[Listed entries Boundary: Start]

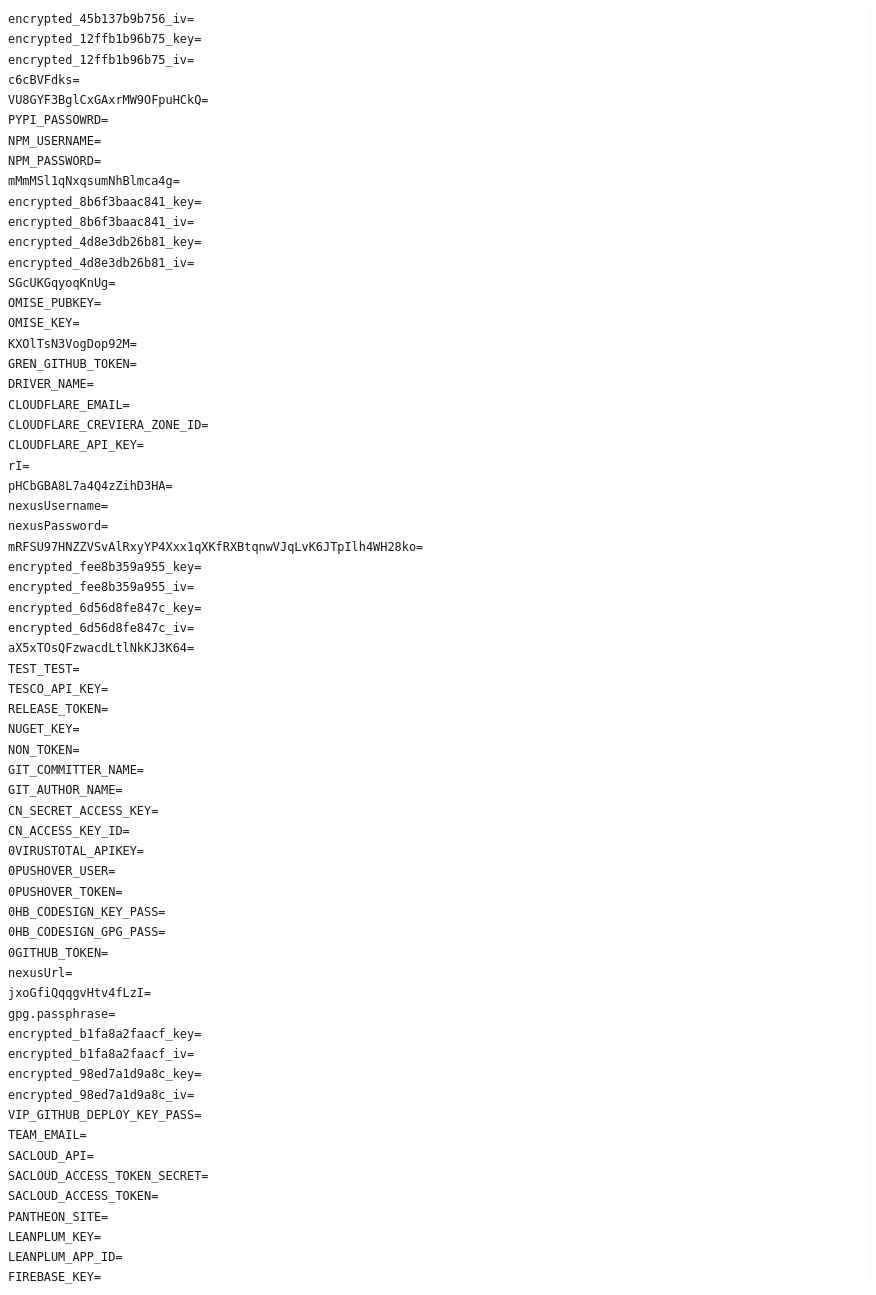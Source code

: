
 ```console
encrypted_45b137b9b756_iv=
encrypted_12ffb1b96b75_key=
encrypted_12ffb1b96b75_iv=
c6cBVFdks=
VU8GYF3BglCxGAxrMW9OFpuHCkQ=
PYPI_PASSOWRD=
NPM_USERNAME=
NPM_PASSWORD=
mMmMSl1qNxqsumNhBlmca4g=
encrypted_8b6f3baac841_key=
encrypted_8b6f3baac841_iv=
encrypted_4d8e3db26b81_key=
encrypted_4d8e3db26b81_iv=
SGcUKGqyoqKnUg=
OMISE_PUBKEY=
OMISE_KEY=
KXOlTsN3VogDop92M=
GREN_GITHUB_TOKEN=
DRIVER_NAME=
CLOUDFLARE_EMAIL=
CLOUDFLARE_CREVIERA_ZONE_ID=
CLOUDFLARE_API_KEY=
rI=
pHCbGBA8L7a4Q4zZihD3HA=
nexusUsername=
nexusPassword=
mRFSU97HNZZVSvAlRxyYP4Xxx1qXKfRXBtqnwVJqLvK6JTpIlh4WH28ko=
encrypted_fee8b359a955_key=
encrypted_fee8b359a955_iv=
encrypted_6d56d8fe847c_key=
encrypted_6d56d8fe847c_iv=
aX5xTOsQFzwacdLtlNkKJ3K64=
TEST_TEST=
TESCO_API_KEY=
RELEASE_TOKEN=
NUGET_KEY=
NON_TOKEN=
GIT_COMMITTER_NAME=
GIT_AUTHOR_NAME=
CN_SECRET_ACCESS_KEY=
CN_ACCESS_KEY_ID=
0VIRUSTOTAL_APIKEY=
0PUSHOVER_USER=
0PUSHOVER_TOKEN=
0HB_CODESIGN_KEY_PASS=
0HB_CODESIGN_GPG_PASS=
0GITHUB_TOKEN=
nexusUrl=
jxoGfiQqqgvHtv4fLzI=
gpg.passphrase=
encrypted_b1fa8a2faacf_key=
encrypted_b1fa8a2faacf_iv=
encrypted_98ed7a1d9a8c_key=
encrypted_98ed7a1d9a8c_iv=
VIP_GITHUB_DEPLOY_KEY_PASS=
TEAM_EMAIL=
SACLOUD_API=
SACLOUD_ACCESS_TOKEN_SECRET=
SACLOUD_ACCESS_TOKEN=
PANTHEON_SITE=
LEANPLUM_KEY=
LEANPLUM_APP_ID=
FIREBASE_KEY=
```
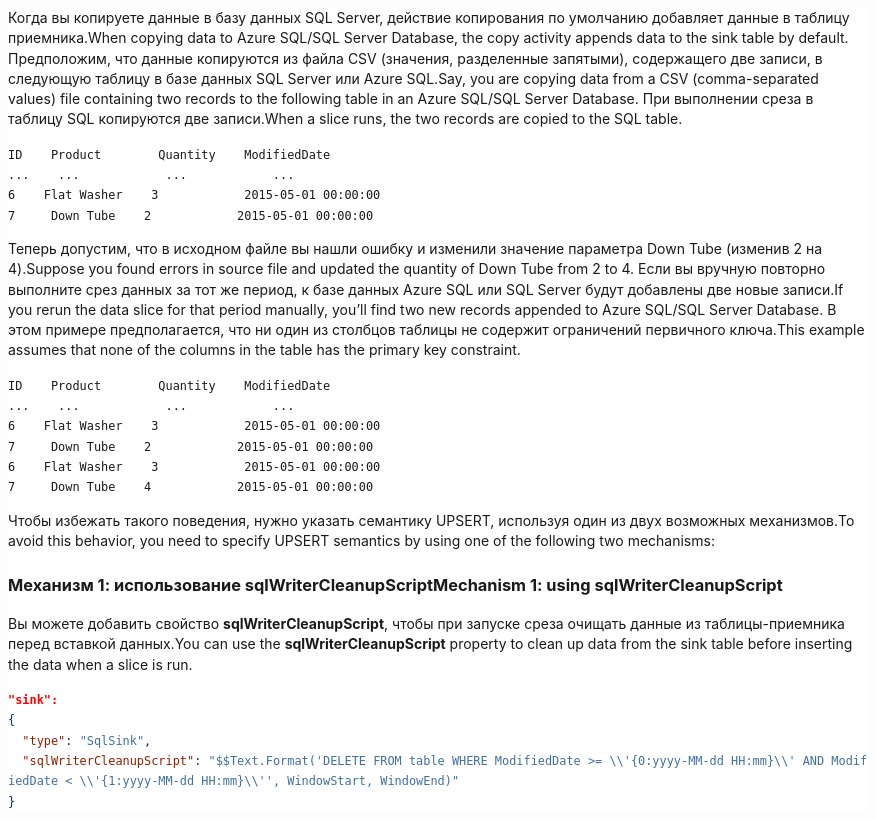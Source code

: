 <span data-ttu-id="c2599-120">Когда вы копируете данные в базу данных SQL Server, действие копирования по умолчанию добавляет данные в таблицу приемника.</span><span class="sxs-lookup"><span data-stu-id="c2599-120">When copying data to Azure SQL/SQL Server Database, the copy activity appends data to the sink table by default.</span></span> <span data-ttu-id="c2599-121">Предположим, что данные копируются из файла CSV (значения, разделенные запятыми), содержащего две записи, в следующую таблицу в базе данных SQL Server или Azure SQL.</span><span class="sxs-lookup"><span data-stu-id="c2599-121">Say, you are copying data from a CSV (comma-separated values) file containing two records to the following table in an Azure SQL/SQL Server Database.</span></span> <span data-ttu-id="c2599-122">При выполнении среза в таблицу SQL копируются две записи.</span><span class="sxs-lookup"><span data-stu-id="c2599-122">When a slice runs, the two records are copied to the SQL table.</span></span> 

```
ID    Product        Quantity    ModifiedDate
...    ...            ...            ...
6    Flat Washer    3            2015-05-01 00:00:00
7     Down Tube    2            2015-05-01 00:00:00
```

<span data-ttu-id="c2599-123">Теперь допустим, что в исходном файле вы нашли ошибку и изменили значение параметра Down Tube (изменив 2 на 4).</span><span class="sxs-lookup"><span data-stu-id="c2599-123">Suppose you found errors in source file and updated the quantity of Down Tube from 2 to 4.</span></span> <span data-ttu-id="c2599-124">Если вы вручную повторно выполните срез данных за тот же период, к базе данных Azure SQL или SQL Server будут добавлены две новые записи.</span><span class="sxs-lookup"><span data-stu-id="c2599-124">If you rerun the data slice for that period manually, you’ll find two new records appended to Azure SQL/SQL Server Database.</span></span> <span data-ttu-id="c2599-125">В этом примере предполагается, что ни один из столбцов таблицы не содержит ограничений первичного ключа.</span><span class="sxs-lookup"><span data-stu-id="c2599-125">This example assumes that none of the columns in the table has the primary key constraint.</span></span>

```
ID    Product        Quantity    ModifiedDate
...    ...            ...            ...
6    Flat Washer    3            2015-05-01 00:00:00
7     Down Tube    2            2015-05-01 00:00:00
6    Flat Washer    3            2015-05-01 00:00:00
7     Down Tube    4            2015-05-01 00:00:00
```

<span data-ttu-id="c2599-126">Чтобы избежать такого поведения, нужно указать семантику UPSERT, используя один из двух возможных механизмов.</span><span class="sxs-lookup"><span data-stu-id="c2599-126">To avoid this behavior, you need to specify UPSERT semantics by using one of the following two mechanisms:</span></span>

### <a name="mechanism-1-using-sqlwritercleanupscript"></a><span data-ttu-id="c2599-127">Механизм 1: использование sqlWriterCleanupScript</span><span class="sxs-lookup"><span data-stu-id="c2599-127">Mechanism 1: using sqlWriterCleanupScript</span></span>
<span data-ttu-id="c2599-128">Вы можете добавить свойство **sqlWriterCleanupScript**, чтобы при запуске среза очищать данные из таблицы-приемника перед вставкой данных.</span><span class="sxs-lookup"><span data-stu-id="c2599-128">You can use the **sqlWriterCleanupScript** property to clean up data from the sink table before inserting the data when a slice is run.</span></span> 

```json
"sink":  
{ 
  "type": "SqlSink", 
  "sqlWriterCleanupScript": "$$Text.Format('DELETE FROM table WHERE ModifiedDate >= \\'{0:yyyy-MM-dd HH:mm}\\' AND ModifiedDate < \\'{1:yyyy-MM-dd HH:mm}\\'', WindowStart, WindowEnd)"
}
```

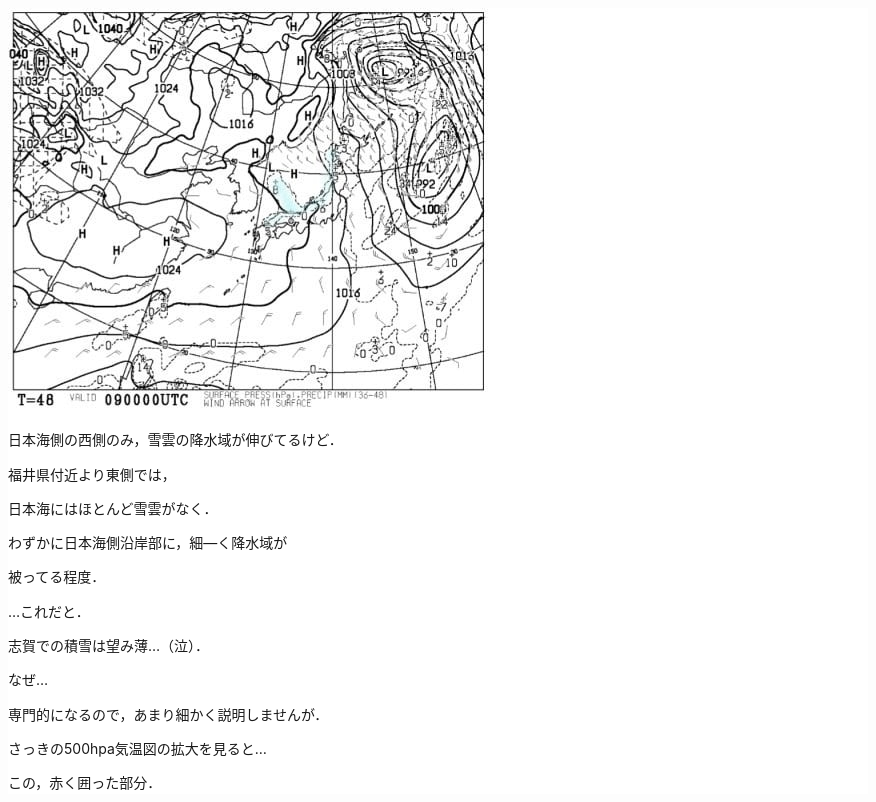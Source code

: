 ![2f567b2811f5cb58b30019161b173f16.jpg](images/2f567b2811f5cb58b30019161b173f16.jpg)




日本海側の西側のみ，雪雲の降水域が伸びてるけど．


福井県付近より東側では，


日本海にはほとんど雪雲がなく．


わずかに日本海側沿岸部に，細―く降水域が


被ってる程度．


…これだと．


志賀での積雪は望み薄…（泣）．


なぜ…





専門的になるので，あまり細かく説明しませんが．


さっきの500hpa気温図の拡大を見ると…


この，赤く囲った部分．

[Listed entries Boundary: End]

Retype word for word the line above with "わずかに日本海側沿岸部に，細―く降水域が" and all lines after it, nothing else.

わずかに日本海側沿岸部に，細―く降水域が


被ってる程度．


…これだと．


志賀での積雪は望み薄…（泣）．


なぜ…





専門的になるので，あまり細かく説明しませんが．


さっきの500hpa気温図の拡大を見ると…


この，赤く囲った部分．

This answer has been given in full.